Hi, my name is Candace Lerman.
On May 1st, 2014 my life changed forever. I was hospitalized and diagnosed with a rare blood disorder called Immune Thrombocytopenia or ITP for short. I was stripped of my successful career and my independence in the blink of an eye. Now I am at war to find my “new normal”. This event gave birth to my new identity: a rare disease warrior.

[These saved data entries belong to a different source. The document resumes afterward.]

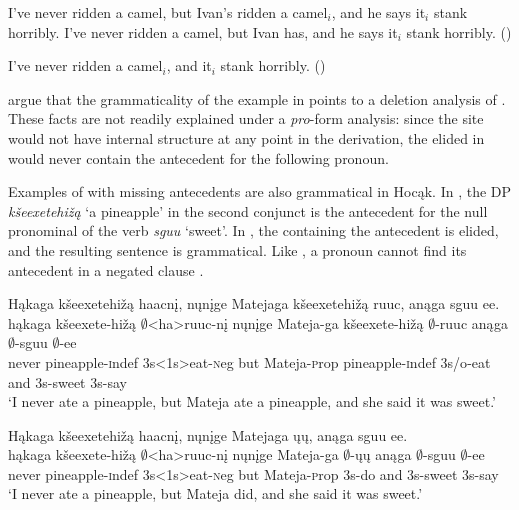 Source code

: \documentclass[output=paper]{LSP/langsci}
\begin{document}
 
\ea
\ea\label{ex:johnson:49a}
I've never ridden a camel, but Ivan's ridden a camel$_i$, and he says it$_i$ stank horribly.
\vspace{12pt}
\ex\label{ex:johnson:49b} 
I've never ridden a camel, but Ivan has, and he says it$_i$ stank horribly. (\citealt[403]{HankamerSag1976})
\z
\z
 
\ea\label{ex:johnson:50}
I've never ridden a camel$_i$, and it$_i$ stank horribly. (\citealt[404]{HankamerSag1976})
\z 

\citet{HankamerSag1976} argue that the grammaticality of the example in  points to a deletion analysis of . These facts are not readily explained under a \emph{pro}-form analysis: since the  site would not have internal structure at any point in the derivation, the elided  in  would never contain the antecedent for the following pronoun. 

Examples of  with missing antecedents are also grammatical in Hocąk. In , the DP \emph{kšeexetehižą} `a pineapple' in the second conjunct is the antecedent for the null pronominal  of the verb \emph{sguu} `sweet'. In , the  containing the antecedent is elided, and the resulting sentence is grammatical. Like , a pronoun cannot find its antecedent in a negated clause .
 
\ea
\ea\label{ex:johnson:51a} 
\glll Hąkaga kšeexetehižą haacnį, nųnįge Matejaga kšeexetehižą ruuc, anąga sguu ee.\\
hąkaga kšeexete-hižą $\emptyset$<ha>ruuc-nį nųnįge Mateja-ga kšeexete-hižą $\emptyset$-ruuc anąga $\emptyset$-sguu $\emptyset$-ee\\
never pineapple-{\textsc indef} {\textsc 3s<1s>}eat-{\textsc neg} but Mateja-{\textsc prop} pineapple-{\textsc indef} {\textsc 3s/o}-eat and {\textsc 3s}-sweet {\textsc 3s}-say\\
\trans `I never ate a pineapple, but Mateja ate a pineapple, and she said it was sweet.'
 
\ex\label{ex:johnson:51b} 
\glll Hąkaga kšeexetehižą haacnį, nųnįge Matejaga ųų, anąga sguu ee.\\
hąkaga kšeexete-hižą $\emptyset$<ha>ruuc-nį nųnįge Mateja-ga $\emptyset$-ųų anąga $\emptyset$-sguu $\emptyset$-ee\\
never pineapple-{\textsc indef} {\textsc 3s<1s>}eat-{\textsc neg} but Mateja-{\textsc prop} {\textsc 3s}-do and {\textsc 3s}-sweet {\textsc 3s}-say\\
\trans `I never ate a pineapple, but Mateja did, and she said it was sweet.'
\z
\z
 
\end{document}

There is a certain power in becoming an E-Patient and communicating with people involved in healthcare from all over the world. The spread of information and experiences helps to raise awareness of the issues surrounding the rare disease community. I hope that by sharing my battles, I can inspire others to share their journey. I am actively involved with various advocacy efforts, mainly focusing on the development of legislation for the over 30 million Americans who suffer from a rare disease. It is imperative that patients interact with doctors, scientists, and pharmaceutical companies to work towards a common goal of treatment options and ultimately cures for our disorders.
ITP took a lot of things away from me, but it cannot destroy my spirit. I am rebuilding my life in a radically new way thanks to success with “off-label” use of Rituxan. The drug has allowed me the opportunity to become an attorney, work with Congress and be an outspoken supporter of the 21st Century Cures Initiative. I am living proof that repurposing drugs deemed safe by the FDA can drastically change healthcare.
I graduated from law school a semester early with a concentration in health law, and was awarded a scholarship to obtain my Health Care Compliance Certification from Seton Hall University School of Law. I was sworn in as an attorney in the state of Florida on April 16, 2018. Finally achieving the goal I set just a few months after being diagnosed.
In addition to my post-diagnosis academic achievements, I was selected by Florida State University as a 2016 Notable Nole, and I am a founding member of the Young Alumni Council. I am a board member of NTM Info & Research, a non-profit organization formed on behalf of patients with pulmonary nontuberculous mycobacterial (NTM) disease for patient support, medical education and research.
I work with non-profits and biopharma companies on a variety of projects ranging from clinical trial design and recruitment, patient advocacy and outreach, social media management, reviewing marketing materials and ads, participate/lead/guide patient advisory boards, and data projects.
Besides being a lawyer, consultant, and patient advocate, I have taken on a new project to modernize translational research after the loss of Kona Bear to Glioma on 7/8/2018. Kona’s tumor was removed by the brilliant veterinary neurosurgeon Dr. Bentley from Purdue and world renown human neurosurgeon Dr. Cohen-Gadol, who started the Neurosurgical Atlas. Part of her tumor is being used to create a treatment for brain cancer, and other piece is stored at Purdue for later use. My ultimate goal is to create a network of human and veterinary doctors/scientists to work together using naturally-occurring animal models for drug development.